* GIVEN DATA:
++++

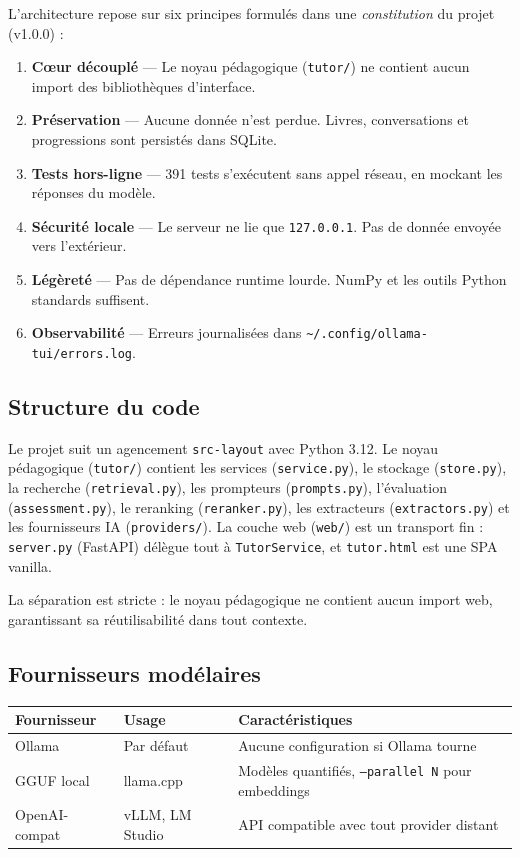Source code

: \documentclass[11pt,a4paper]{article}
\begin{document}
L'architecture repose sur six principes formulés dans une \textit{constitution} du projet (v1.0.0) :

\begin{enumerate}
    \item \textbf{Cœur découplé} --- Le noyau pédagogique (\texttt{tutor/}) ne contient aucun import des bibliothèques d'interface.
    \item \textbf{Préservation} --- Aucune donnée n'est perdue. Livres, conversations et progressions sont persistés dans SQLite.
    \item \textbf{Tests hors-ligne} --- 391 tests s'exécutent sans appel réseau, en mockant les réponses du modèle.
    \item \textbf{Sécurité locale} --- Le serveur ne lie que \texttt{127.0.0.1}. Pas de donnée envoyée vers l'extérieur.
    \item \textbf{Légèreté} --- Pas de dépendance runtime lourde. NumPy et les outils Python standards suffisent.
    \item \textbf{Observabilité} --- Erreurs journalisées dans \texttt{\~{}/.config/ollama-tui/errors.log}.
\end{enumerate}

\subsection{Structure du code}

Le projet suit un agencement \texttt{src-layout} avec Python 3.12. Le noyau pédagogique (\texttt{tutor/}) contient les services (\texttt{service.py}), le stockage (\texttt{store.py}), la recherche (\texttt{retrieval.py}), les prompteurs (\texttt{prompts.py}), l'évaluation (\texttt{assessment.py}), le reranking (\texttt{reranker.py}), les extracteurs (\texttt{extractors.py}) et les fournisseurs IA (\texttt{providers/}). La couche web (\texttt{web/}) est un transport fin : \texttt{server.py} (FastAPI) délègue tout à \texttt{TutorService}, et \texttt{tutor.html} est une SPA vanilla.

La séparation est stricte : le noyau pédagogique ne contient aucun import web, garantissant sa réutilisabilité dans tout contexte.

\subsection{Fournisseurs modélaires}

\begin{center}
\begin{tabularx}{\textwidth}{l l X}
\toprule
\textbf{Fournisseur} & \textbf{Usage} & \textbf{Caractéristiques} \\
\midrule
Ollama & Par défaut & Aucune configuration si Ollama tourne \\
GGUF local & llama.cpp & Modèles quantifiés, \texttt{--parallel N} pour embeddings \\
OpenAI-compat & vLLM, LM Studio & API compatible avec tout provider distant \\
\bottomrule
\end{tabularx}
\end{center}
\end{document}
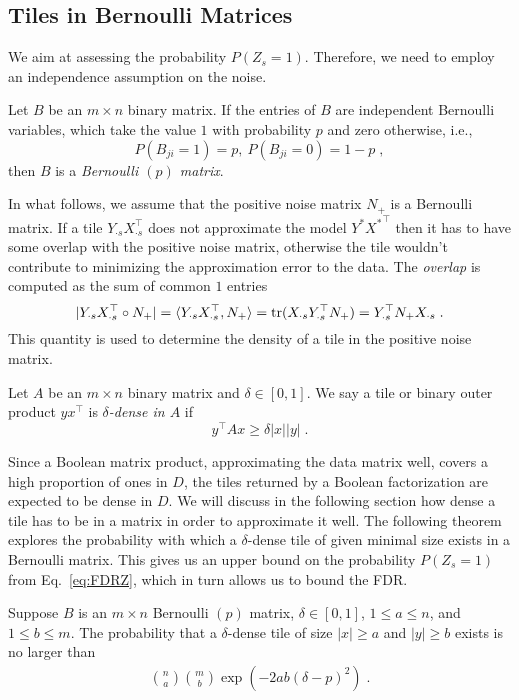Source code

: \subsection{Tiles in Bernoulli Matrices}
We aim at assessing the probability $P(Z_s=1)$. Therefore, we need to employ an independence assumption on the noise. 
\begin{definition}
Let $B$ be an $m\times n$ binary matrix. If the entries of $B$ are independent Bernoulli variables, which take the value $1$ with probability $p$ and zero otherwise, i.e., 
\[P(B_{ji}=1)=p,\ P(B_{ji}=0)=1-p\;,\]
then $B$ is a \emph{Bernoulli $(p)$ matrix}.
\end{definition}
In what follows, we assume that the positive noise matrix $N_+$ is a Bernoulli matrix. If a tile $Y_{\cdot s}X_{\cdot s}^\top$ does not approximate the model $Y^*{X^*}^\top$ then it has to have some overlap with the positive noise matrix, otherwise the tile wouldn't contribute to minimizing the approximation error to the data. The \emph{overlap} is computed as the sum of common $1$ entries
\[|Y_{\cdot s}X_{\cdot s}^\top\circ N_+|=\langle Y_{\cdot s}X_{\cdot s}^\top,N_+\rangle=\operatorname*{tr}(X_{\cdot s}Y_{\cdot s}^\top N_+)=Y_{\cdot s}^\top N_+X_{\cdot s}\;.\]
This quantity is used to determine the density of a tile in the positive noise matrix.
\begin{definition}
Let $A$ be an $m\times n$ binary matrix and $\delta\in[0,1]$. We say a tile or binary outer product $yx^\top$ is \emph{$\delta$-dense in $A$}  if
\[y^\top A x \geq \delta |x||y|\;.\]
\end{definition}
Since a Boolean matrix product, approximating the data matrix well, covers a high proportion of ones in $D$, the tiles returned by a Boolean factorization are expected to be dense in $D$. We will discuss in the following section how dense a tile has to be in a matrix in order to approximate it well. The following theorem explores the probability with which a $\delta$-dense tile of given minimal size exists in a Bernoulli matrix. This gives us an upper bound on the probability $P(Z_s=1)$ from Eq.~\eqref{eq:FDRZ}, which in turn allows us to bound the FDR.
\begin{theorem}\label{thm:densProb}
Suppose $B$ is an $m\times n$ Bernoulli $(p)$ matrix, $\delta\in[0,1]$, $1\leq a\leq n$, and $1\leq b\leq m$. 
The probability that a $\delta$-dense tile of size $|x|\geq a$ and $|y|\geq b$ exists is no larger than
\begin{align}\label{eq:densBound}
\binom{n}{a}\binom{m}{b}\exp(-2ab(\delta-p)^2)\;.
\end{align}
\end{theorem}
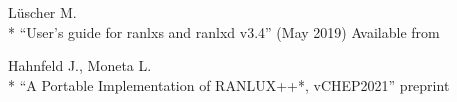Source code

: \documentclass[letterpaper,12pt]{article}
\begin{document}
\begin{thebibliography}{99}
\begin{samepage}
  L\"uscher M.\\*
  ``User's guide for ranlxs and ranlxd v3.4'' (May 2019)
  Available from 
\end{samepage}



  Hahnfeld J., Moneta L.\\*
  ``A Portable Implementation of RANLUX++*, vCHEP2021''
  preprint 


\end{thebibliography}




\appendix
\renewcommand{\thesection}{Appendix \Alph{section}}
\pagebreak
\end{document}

++++

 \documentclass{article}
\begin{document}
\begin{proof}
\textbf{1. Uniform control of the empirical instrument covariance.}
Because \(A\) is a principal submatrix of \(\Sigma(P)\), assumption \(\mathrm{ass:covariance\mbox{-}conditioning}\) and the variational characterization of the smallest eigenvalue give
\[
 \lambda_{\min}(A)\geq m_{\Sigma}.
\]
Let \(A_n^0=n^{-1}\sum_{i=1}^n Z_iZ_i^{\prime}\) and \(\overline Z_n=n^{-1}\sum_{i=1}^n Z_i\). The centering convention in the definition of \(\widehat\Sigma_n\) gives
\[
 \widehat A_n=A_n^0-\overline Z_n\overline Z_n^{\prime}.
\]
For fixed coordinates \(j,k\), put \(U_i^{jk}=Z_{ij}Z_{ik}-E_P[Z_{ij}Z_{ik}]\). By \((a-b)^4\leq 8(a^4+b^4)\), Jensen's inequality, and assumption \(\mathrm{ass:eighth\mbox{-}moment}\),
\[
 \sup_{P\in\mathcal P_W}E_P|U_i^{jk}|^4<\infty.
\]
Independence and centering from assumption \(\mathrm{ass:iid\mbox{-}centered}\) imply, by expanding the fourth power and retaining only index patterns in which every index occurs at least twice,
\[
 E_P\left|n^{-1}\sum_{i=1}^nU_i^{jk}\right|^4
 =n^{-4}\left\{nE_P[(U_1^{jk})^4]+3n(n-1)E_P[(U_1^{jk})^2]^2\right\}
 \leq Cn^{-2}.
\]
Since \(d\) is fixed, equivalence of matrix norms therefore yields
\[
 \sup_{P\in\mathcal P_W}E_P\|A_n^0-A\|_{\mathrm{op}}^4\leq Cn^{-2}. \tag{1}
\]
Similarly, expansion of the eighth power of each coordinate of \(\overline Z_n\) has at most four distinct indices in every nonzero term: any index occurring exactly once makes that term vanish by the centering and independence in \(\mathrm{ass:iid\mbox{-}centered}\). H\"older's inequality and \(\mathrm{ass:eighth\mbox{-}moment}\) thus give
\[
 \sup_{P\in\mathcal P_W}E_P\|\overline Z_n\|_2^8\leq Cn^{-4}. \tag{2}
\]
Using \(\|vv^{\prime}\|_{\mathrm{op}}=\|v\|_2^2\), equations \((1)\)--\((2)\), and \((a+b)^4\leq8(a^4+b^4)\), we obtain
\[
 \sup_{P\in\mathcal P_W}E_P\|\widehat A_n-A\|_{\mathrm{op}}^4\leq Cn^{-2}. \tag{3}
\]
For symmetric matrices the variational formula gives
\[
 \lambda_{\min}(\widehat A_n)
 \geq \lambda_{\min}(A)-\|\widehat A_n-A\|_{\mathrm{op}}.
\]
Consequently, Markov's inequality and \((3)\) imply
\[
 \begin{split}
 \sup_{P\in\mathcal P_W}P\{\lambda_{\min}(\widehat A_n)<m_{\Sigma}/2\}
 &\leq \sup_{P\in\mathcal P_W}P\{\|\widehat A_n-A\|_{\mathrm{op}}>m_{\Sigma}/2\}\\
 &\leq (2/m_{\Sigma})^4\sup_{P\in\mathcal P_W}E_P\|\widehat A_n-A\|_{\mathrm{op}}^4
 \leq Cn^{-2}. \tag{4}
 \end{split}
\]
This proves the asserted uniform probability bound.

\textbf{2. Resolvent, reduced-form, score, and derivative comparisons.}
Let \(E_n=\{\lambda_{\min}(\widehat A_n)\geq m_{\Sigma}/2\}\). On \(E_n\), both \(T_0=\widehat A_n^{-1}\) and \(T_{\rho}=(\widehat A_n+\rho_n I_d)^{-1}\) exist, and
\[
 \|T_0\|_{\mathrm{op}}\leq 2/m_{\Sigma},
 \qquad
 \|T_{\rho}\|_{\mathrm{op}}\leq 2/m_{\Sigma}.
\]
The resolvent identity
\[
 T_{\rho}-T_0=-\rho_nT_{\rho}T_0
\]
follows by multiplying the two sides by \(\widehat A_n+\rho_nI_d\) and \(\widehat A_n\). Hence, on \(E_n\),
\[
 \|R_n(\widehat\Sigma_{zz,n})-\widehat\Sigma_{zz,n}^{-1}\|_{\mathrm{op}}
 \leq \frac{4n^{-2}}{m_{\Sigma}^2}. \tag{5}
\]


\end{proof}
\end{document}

++++

* THE TASK:
Looking at the records above, which lines contain "documentclass"? Copy those lines.

* ANSWER FOR THE TASK:
: \documentclass[11pt,a4paper]{article}
: \documentclass[letterpaper,12pt]{article}
 \documentclass{article}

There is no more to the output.